Adding similarity column in the group_similar_strings output
Hi,
Thank you for this amazing code working just great so far in my use case. Please, How can I add the similarities values from the computed cosine in the outputted result of group_similar_strings functions? The output I am trying to make is a pandas.series containing the duplicated name with their respective cosine similarities value regarding the deduplicated_name.
So it would be something like this: Line Number | Company Name | Company CIK Key | Similarity | deduplicated_name
Please any help?

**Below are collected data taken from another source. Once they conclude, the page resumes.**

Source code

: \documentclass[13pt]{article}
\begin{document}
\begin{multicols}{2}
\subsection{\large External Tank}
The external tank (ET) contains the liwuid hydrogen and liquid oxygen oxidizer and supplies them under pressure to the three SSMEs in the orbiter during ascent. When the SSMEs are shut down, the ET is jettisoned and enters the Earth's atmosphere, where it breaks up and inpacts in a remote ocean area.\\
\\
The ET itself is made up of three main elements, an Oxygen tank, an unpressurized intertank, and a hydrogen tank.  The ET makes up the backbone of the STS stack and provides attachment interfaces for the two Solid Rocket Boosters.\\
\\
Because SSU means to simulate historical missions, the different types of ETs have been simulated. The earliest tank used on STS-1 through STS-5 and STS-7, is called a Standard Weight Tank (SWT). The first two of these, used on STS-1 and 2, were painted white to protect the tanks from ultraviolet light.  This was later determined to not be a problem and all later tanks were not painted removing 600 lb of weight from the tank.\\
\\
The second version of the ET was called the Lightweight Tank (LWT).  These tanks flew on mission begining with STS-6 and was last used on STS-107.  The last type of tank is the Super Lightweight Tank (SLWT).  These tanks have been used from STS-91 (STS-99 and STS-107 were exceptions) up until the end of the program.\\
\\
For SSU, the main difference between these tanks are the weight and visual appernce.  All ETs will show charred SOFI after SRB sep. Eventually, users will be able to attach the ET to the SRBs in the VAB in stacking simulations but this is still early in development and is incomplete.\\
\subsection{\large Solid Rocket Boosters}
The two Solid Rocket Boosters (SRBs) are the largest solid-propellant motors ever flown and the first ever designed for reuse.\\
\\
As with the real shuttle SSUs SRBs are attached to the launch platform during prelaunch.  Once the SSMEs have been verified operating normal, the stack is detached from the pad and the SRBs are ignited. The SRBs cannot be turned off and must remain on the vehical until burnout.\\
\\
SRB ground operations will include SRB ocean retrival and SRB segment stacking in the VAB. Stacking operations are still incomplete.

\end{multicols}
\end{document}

Thank you.
Hi @selfcontrol7WC
The deduplicated name can be seen as kind of a "group identifier", where all strings that have the same deduplicate_name belong to the same group. All strings in that group are similar to each other, and the group identifier is just a "random" string within the group of similar strings. So its not necessary clear which similarity to pick. For example, suppose you have 3 similiar strings with the following similarities:
string_a - string_b - 0.80 string_a - string_c - 0.99 string_b - string_c - 0.75
The deduplicated name will be "string_a", but for entry "string_c" for example do you pick 0.99? That means the low similarity of 0.75 will be lost. It is also possible to have another string (string_d) with similarity 0.99 to string_c, but 0.74 to string_a. If your cutoff value is 0.75, there will be no similarity between string_a and d, but string_d will still be in the same group.

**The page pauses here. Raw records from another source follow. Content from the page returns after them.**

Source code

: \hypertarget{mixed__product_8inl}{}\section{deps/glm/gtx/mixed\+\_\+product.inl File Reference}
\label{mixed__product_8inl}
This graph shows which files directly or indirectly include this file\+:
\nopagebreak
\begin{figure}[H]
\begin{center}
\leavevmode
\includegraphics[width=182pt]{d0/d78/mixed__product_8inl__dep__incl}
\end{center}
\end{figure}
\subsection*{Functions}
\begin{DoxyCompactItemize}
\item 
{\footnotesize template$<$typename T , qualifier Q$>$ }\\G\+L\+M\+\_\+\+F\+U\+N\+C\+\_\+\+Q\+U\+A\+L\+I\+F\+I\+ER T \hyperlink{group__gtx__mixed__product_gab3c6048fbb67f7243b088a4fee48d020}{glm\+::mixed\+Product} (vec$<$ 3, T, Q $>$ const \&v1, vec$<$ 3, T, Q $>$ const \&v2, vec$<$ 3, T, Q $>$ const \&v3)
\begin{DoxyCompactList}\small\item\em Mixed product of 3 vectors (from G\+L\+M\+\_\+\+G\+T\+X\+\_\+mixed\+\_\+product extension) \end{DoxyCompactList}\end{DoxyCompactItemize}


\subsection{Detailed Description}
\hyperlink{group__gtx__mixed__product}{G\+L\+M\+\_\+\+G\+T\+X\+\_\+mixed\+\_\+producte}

Another possibility is to show for each entry the lowest similarity it has with any strings in the group. I think this might give a better indication on how similar a string within a group is. I think this is possible to do with some hacking.
Hi,
Thank you for your prompt reply and your detailed explanation I appreciate it.
Yes, I clearly understand the tricky part regarding which random group identifier to pick and also the fact that the low accuracies will be lost. I did not think about this former.

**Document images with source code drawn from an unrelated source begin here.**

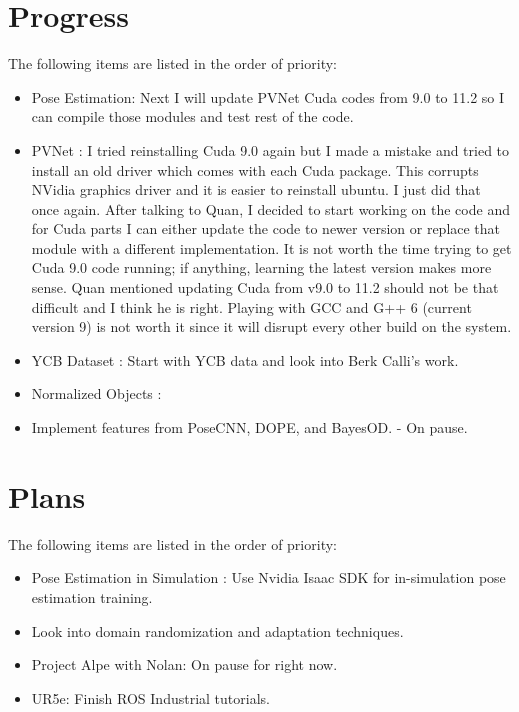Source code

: \documentclass[11pt]{article}
\begin{document}
\section{Progress}
The following items are listed in the order of priority:
\begin{itemize}
      \item Pose Estimation: Next I will update PVNet Cuda codes from 9.0 to 11.2
      so I can compile those modules and test rest of the code.

      \item PVNet \cite{peng2019pvnet}: I tried reinstalling Cuda 9.0 again but
      I made a mistake and tried to install an old driver which comes with each
      Cuda package. This corrupts NVidia graphics driver and it is easier to
      reinstall ubuntu. I just did that once again. After talking to Quan, I decided to start working on the code
      and for Cuda parts I can either update the code to newer version or replace
      that module with a different implementation. It is not worth the time
      trying to get Cuda 9.0 code running; if anything, learning the latest
      version makes more sense. Quan mentioned updating Cuda from v9.0 to 11.2
      should not be that difficult and I think he is right. Playing with GCC and
      G++ 6 (current version 9) is not worth it since it will disrupt every other
      build on the system.

      \item YCB Dataset \cite{calli2015ycb}: Start with YCB data and look into
      Berk Calli's work.

      \item Normalized Objects \cite{Wang_2019_CVPR}:
      \item Implement features from PoseCNN, DOPE, and BayesOD. - On pause.
\end{itemize}


\section{Plans}
The following items are listed in the order of priority:

\begin{itemize}
      \item Pose Estimation in Simulation \cite{NVIDIAIs75:online}: Use Nvidia
      Isaac SDK for in-simulation pose estimation training.
      \item Look into domain randomization and adaptation techniques.
      \item Project Alpe with Nolan: On pause for right now.
      \item UR5e: Finish ROS Industrial tutorials.
\end{itemize}
\end{document}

In your example, if string_a is selected as the group identifier, I would therefore pick 0.99 for the accuracy of string_c but loos other similarities related to string _c then.
1. Thinking again about it, for simplicity, in my use case having the similarity values of each string within a group and their group identifier would be great for now.
How I see it:
Company Name | Similarity | deduplicated_name
string_a | 1 | string_a
string_b | 0.80 | string_a
string_c | 0.99 | string_a
string_d | 0.74 | string_a
2. Also, I like your approach to track and show the lowest similarities of each string within the group. In that case, I can not see it as part of the same single data frame returned by the group_similar_strings functions like in point 1 above. Is it going to be in a separate second data frame? Also, if we consider our same example, this data frame would be like a 3 dimensions data frame with the number of rows equals 10?
Something like this?
Company Name1 | Company Name2 | similarity
string_a | string_a | 1
string_a | string_b | 0.80
string_a | string_c | 0.99
string_a | string_d | 0.74
string_b | string_b | 1
string_b | string_c | 0.75
string_b | string_d | 0.77
string_c | string_c | 1
string_c | string_d | 0.99
string_b | string_d | 1
Sorry since I really have no idea where to start from, that's why I drew these tab to make it clear in my mind as well.
Please, can you guide me on how I can hack the code and get these results, Please?
Thank you again for your time.